Nell’abbraccio tra Luis Alberto e Simone Inzaghi, dopo il gol del definitivo 2-0 contro il Napoli, c’è tanto di quello che è successo in casa Lazio negli ultimi giorni. Qualcosa, evidentemente, si era rotto nei meccanismi dei biancocelesti. Capaci di accendersi nelle notti di Champions, raggiungendo una qualificazione agli ottavi attesa da vent’anni. Ma anche di perdersi nelle paludi di un gioco a tratti prevedibile contro avversari, almeno sulla carta, abbordabili. Il contorno, è quello di un ambiente che, tra il rinnovo del suo allenatore che non è ancora arrivato, e qualche bizza di troppo, difficilmente vive più di tre giorni di fila di serenità.

Prima della partita contro il Napoli, a scuotere l’ambiente ci hanno pensato prima Tare e poi Lotito. Carota e bastone. Da una parte, la voglia di stringere le maglie di una rete fattasi fragile, dall’altra il bisogno di una reazione non solo emotiva, ma anche tecnica. Ieri, al di là del risultato, sembra che la scossa abbia portato i suoi frutti. Rimettendo nel mirino il quarto posto, vero obiettivo, tutt’altro che facile da raggiungere, della stagione. La rosa a disposizione di Simone Inzaghi, nelle idee di Lotito e Tare, è adeguata. L’allenatore, da parte sua, non si è mai lamentato, almeno pubblicamente, degli innesti. Farli rendere, al di là di uno sconfortante numero di infortunati, è compito suo.

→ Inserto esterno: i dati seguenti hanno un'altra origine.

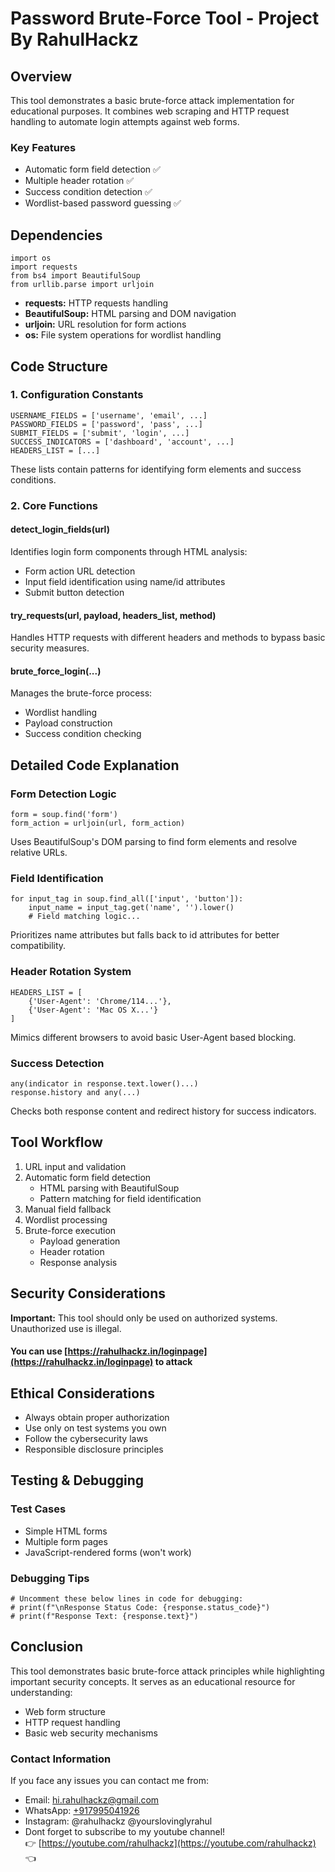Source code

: Password Brute-Force Tool - Project By RahulHackz
=================================================

Overview
--------

This tool demonstrates a basic brute-force attack implementation for educational purposes. It combines web scraping and HTTP request handling to automate login attempts against web forms.

### Key Features

*   Automatic form field detection ✅
*   Multiple header rotation ✅
*   Success condition detection ✅
*   Wordlist-based password guessing ✅

Dependencies
------------

    import os
    import requests
    from bs4 import BeautifulSoup
    from urllib.parse import urljoin

*   **requests:** HTTP requests handling
*   **BeautifulSoup:** HTML parsing and DOM navigation
*   **urljoin:** URL resolution for form actions
*   **os:** File system operations for wordlist handling

Code Structure
--------------

### 1\. Configuration Constants

    USERNAME_FIELDS = ['username', 'email', ...]
    PASSWORD_FIELDS = ['password', 'pass', ...]
    SUBMIT_FIELDS = ['submit', 'login', ...]
    SUCCESS_INDICATORS = ['dashboard', 'account', ...]
    HEADERS_LIST = [...]

These lists contain patterns for identifying form elements and success conditions.

### 2\. Core Functions

#### detect\_login\_fields(url)

Identifies login form components through HTML analysis:

*   Form action URL detection
*   Input field identification using name/id attributes
*   Submit button detection

#### try\_requests(url, payload, headers\_list, method)

Handles HTTP requests with different headers and methods to bypass basic security measures.

#### brute\_force\_login(...)

Manages the brute-force process:

*   Wordlist handling
*   Payload construction
*   Success condition checking

Detailed Code Explanation
-------------------------

### Form Detection Logic

    form = soup.find('form')
    form_action = urljoin(url, form_action)

Uses BeautifulSoup's DOM parsing to find form elements and resolve relative URLs.

### Field Identification

    for input_tag in soup.find_all(['input', 'button']):
        input_name = input_tag.get('name', '').lower()
        # Field matching logic...

Prioritizes name attributes but falls back to id attributes for better compatibility.

### Header Rotation System

    HEADERS_LIST = [
        {'User-Agent': 'Chrome/114...'},
        {'User-Agent': 'Mac OS X...'}
    ]

Mimics different browsers to avoid basic User-Agent based blocking.

### Success Detection

    any(indicator in response.text.lower()...)
    response.history and any(...)

Checks both response content and redirect history for success indicators.

Tool Workflow
-------------

1.  URL input and validation
2.  Automatic form field detection
    *   HTML parsing with BeautifulSoup
    *   Pattern matching for field identification
3.  Manual field fallback
4.  Wordlist processing
5.  Brute-force execution
    *   Payload generation
    *   Header rotation
    *   Response analysis

Security Considerations
-----------------------

**Important:** This tool should only be used on authorized systems. Unauthorized use is illegal.  

#### You can use [https://rahulhackz.in/loginpage](https://rahulhackz.in/loginpage) to attack

Ethical Considerations
----------------------

*   Always obtain proper authorization
*   Use only on test systems you own
*   Follow the cybersecurity laws
*   Responsible disclosure principles

Testing & Debugging
-------------------

### Test Cases

*   Simple HTML forms
*   Multiple form pages
*   JavaScript-rendered forms (won't work)

### Debugging Tips

    # Uncomment these below lines in code for debugging:
    # print(f"\nResponse Status Code: {response.status_code}")
    # print(f"Response Text: {response.text}")

Conclusion
----------

This tool demonstrates basic brute-force attack principles while highlighting important security concepts. It serves as an educational resource for understanding:

*   Web form structure
*   HTTP request handling
*   Basic web security mechanisms

### Contact Information

If you face any issues you can contact me from:

*   Email: hi.rahulhackz@gmail.com
*   WhatsApp: [+917995041926](https://wa.me/917995041926)
*   Instagram: @rahulhackz @yourslovinglyrahul
*   Dont forget to subscribe to my youtube channel!  
    👉 [https://youtube.com/rahulhackz](https://youtube.com/rahulhackz) 👈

Ieri, la buone notizie sono arrivate da Escalante, arrivato in sordina in estate, a parametro zero, ma già messo sotto contratto a gennaio. In ritiro aveva ben impressionato, poi qualche infortunio di troppo ne ha rallentato l’inserimento. Contro il Benevento ha dimostrato di saper stare in un centrocampo di altissimo livello, davanti al Napoli ha ribadito di essere lui il vice Leiva. E questa è un’ottima notizia, perché il brasiliano, perno e diga della mediana biancoceleste, deve fare i conti con gli acciacchi e l’età, e preservarlo diventa un dovere in una stagione giocata a ritmi infernali come questa.

L’altra ottima notizia, è che Luis Alberto, al netto di qualche atteggiamento decisamente sopra le righe, quando pensa a giocare, e a nient’altro, è ancora il leader tecnico di questa squadra. Ieri sera non ha fatto grandi magie, ammesso che la rete del 2-0 la si possa considerare banale. Però, ha messo da parte l’insofferenza e preso in mano il pallino del gioco. L’abbraccio al mister che l’ha inventato, rilanciandolo in un calcio che aveva pensato addirittura di lasciare, ha dentro tanto. Prima di tutto, la pace, di cui a Formello c’è grande bisogno. E poi, la gratitudine, sentimento che raramente sembra affiorare nelle esternazioni del Mago.

La Lazio c’è, nonostante qualche scivolone di troppo e qualche occasione persa. Messi da parte i sogni scudetto, che risalgono ad una vita fa, quella prima del Covid, la corsa è al quarto posto. E sarà agguerrita, perché Napoli, Roma e Atalanta sono squadre attrezzate, ma nessuna di queste è imbattibile. Chi non ha ancora perso, dimostrando come si affrontano i problemi, gli infortuni e i limiti della propria rosa, è il Milan. Che tra due giorni misurerà subito le ambizioni di una Lazio ritrovata, ma che senza Acerbi dietro rischia sempre qualcosa, pur avendo trovato in Reina le sicurezze che Strakosha, al reparto, non ha forse mai dato.

A San Siro, allora, sarà una partita diversa da quella che si prospettava solo qualche giornata fa, con Inter e Juve spettatrici interessate. E un Ciro Immobile che continua a segnare, in ogni modo. I suoi numeri sono impressionanti, ma c’ ancora chi ha il coraggio di non considerarlo per quello che è: uno dei migliori attaccanti al mondo.